$X$ compact topological space, $f\colon X\to X$ continuous
Is then $Y:=\bigcap_{n\geqslant 1}f^n(X)\subset X$ compact?
Edit (based on the comments I got below):
The assumption that $X$ is Hausdorff is needed. So let's assume that. For each $n\geq 1$, $f^{n}(X)$ is compact and thus closed, and hence $Y$ is closed as intersection of closed sets.
Since $Y\subset X$ is closed and $X$ is compact, it follows that $Y$ is compact.
Your argument is fine if $X$ is Hausdorff. For the sake of completeness, here’s a non-Hausdorff counterexample. Let $X=\Bbb N\times\{0,1\}$, and for $i\in\{0,1\}$ let $X_i=\Bbb N\times\{i\}$. Points of $X_0$ are isolated. A set $U\subseteq X$ is an open nbhd of $\langle n,1\rangle\in X_1$ if and only if $\langle n,1\rangle\in U$ and $X\setminus U$ is finite. Then $X$ is compact and $T_1$ but not Hausdorff. Let
$$f:X\to X:\langle n,i\rangle\mapsto\begin{cases} \langle n,i\rangle,&\text{if }i=0\\ \langle n+1,i\rangle,&\text{if }i=1\;; \end{cases}$$
$f$ is not just continuous, but in fact a homeomorphism of $X$ onto $X\setminus\{\langle 0,1\rangle\}$. However,
$$Y=\bigcap_{n\ge 1}f[X]=X_0\;,$$
which is an infinite discrete space and therefore not compact.

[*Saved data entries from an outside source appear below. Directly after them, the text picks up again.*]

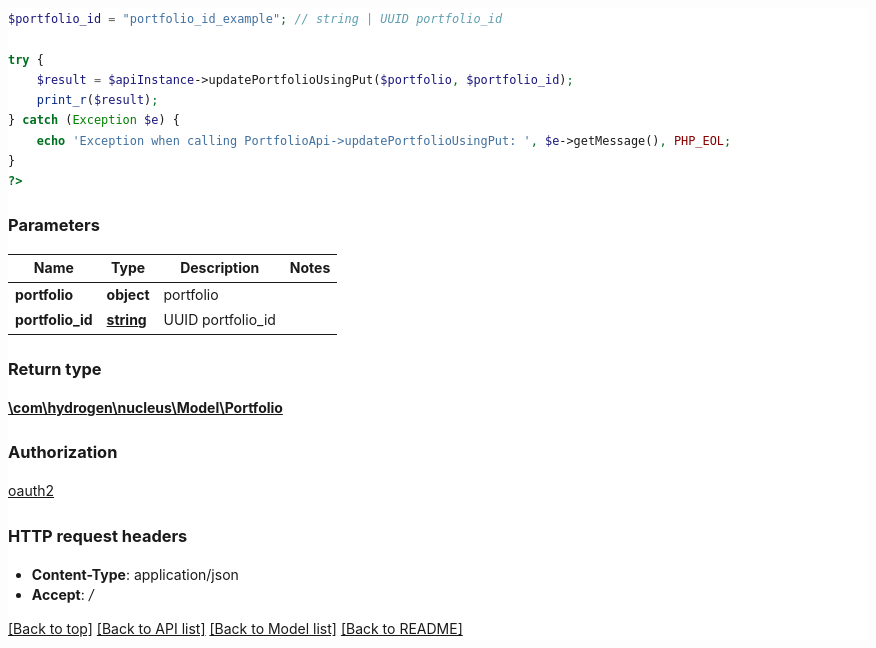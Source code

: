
 ```php
$portfolio_id = "portfolio_id_example"; // string | UUID portfolio_id

try {
    $result = $apiInstance->updatePortfolioUsingPut($portfolio, $portfolio_id);
    print_r($result);
} catch (Exception $e) {
    echo 'Exception when calling PortfolioApi->updatePortfolioUsingPut: ', $e->getMessage(), PHP_EOL;
}
?>
```

### Parameters

Name | Type | Description  | Notes
------------- | ------------- | ------------- | -------------
 **portfolio** | **object**| portfolio |
 **portfolio_id** | [**string**](../Model/.md)| UUID portfolio_id |

### Return type

[**\com\hydrogen\nucleus\Model\Portfolio**](../Model/Portfolio.md)

### Authorization

[oauth2](../../README.md#oauth2)

### HTTP request headers

 - **Content-Type**: application/json
 - **Accept**: */*

[[Back to top]](#) [[Back to API list]](../../README.md#documentation-for-api-endpoints) [[Back to Model list]](../../README.md#documentation-for-models) [[Back to README]](../../README.md)

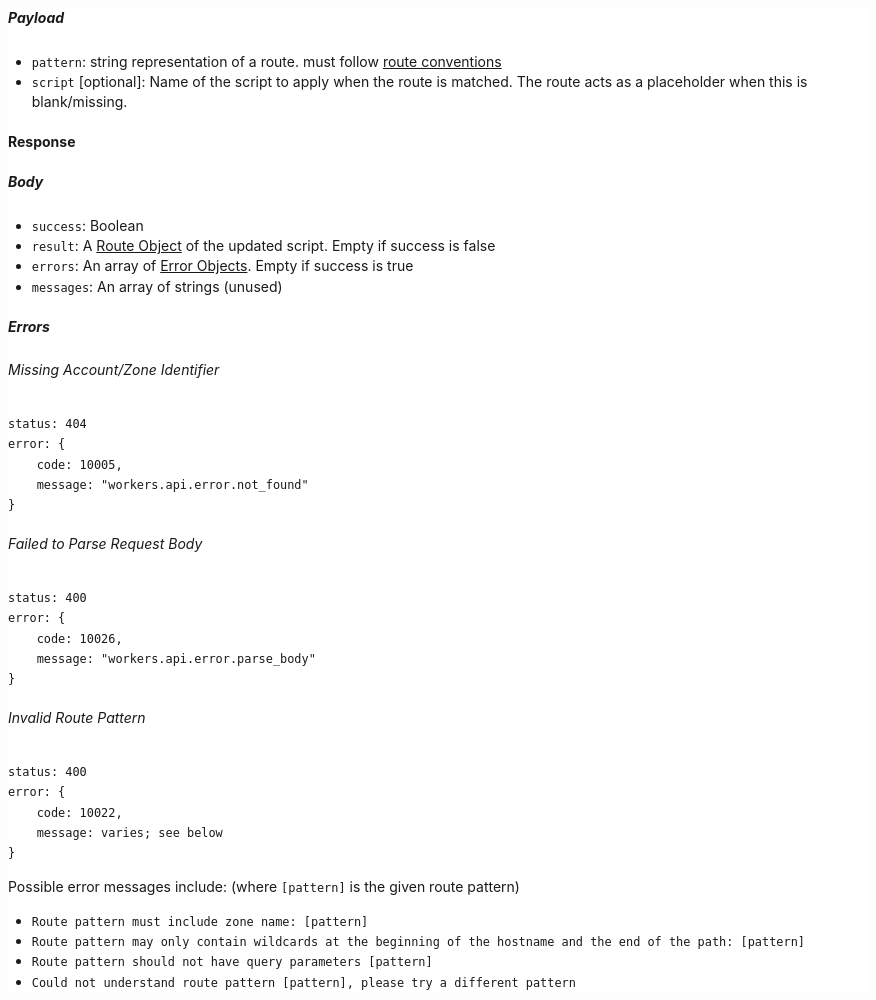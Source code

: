 ##### Payload

- `pattern`: string representation of a route. must follow [route conventions](/about/routes)
- `script` [optional]: Name of the script to apply when the route is matched. The route acts as a placeholder when this is blank/missing.

#### Response

##### Body

- `success`: Boolean
- `result`: A [Route Object](#object-specification) of the updated script. Empty if success is false
- `errors`: An array of [Error Objects](/tooling/api/requests#error-object). Empty if success is true
- `messages`: An array of strings (unused)

##### Errors

###### Missing Account/Zone Identifier

```
status: 404
error: {
	code: 10005,
	message: "workers.api.error.not_found"
}
```

###### Failed to Parse Request Body

```
status: 400
error: {
	code: 10026,
	message: "workers.api.error.parse_body"
}
```

###### Invalid Route Pattern

```
status: 400
error: {
	code: 10022,
	message: varies; see below
}
```

Possible error messages include: (where `[pattern]` is the given route pattern)

- `Route pattern must include zone name: [pattern]`
- `Route pattern may only contain wildcards at the beginning of the hostname and the end of the path: [pattern]`
- `Route pattern should not have query parameters [pattern]`
- `Could not understand route pattern [pattern], please try a different pattern`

Intuitively, I just started with a convergent sequence together with its limit point and replaced the limit point by a countably infinite set with the cofinite topology. The map $f$ leaves the points of the sequence alone, but each iteration of it eliminates one more of the limit points.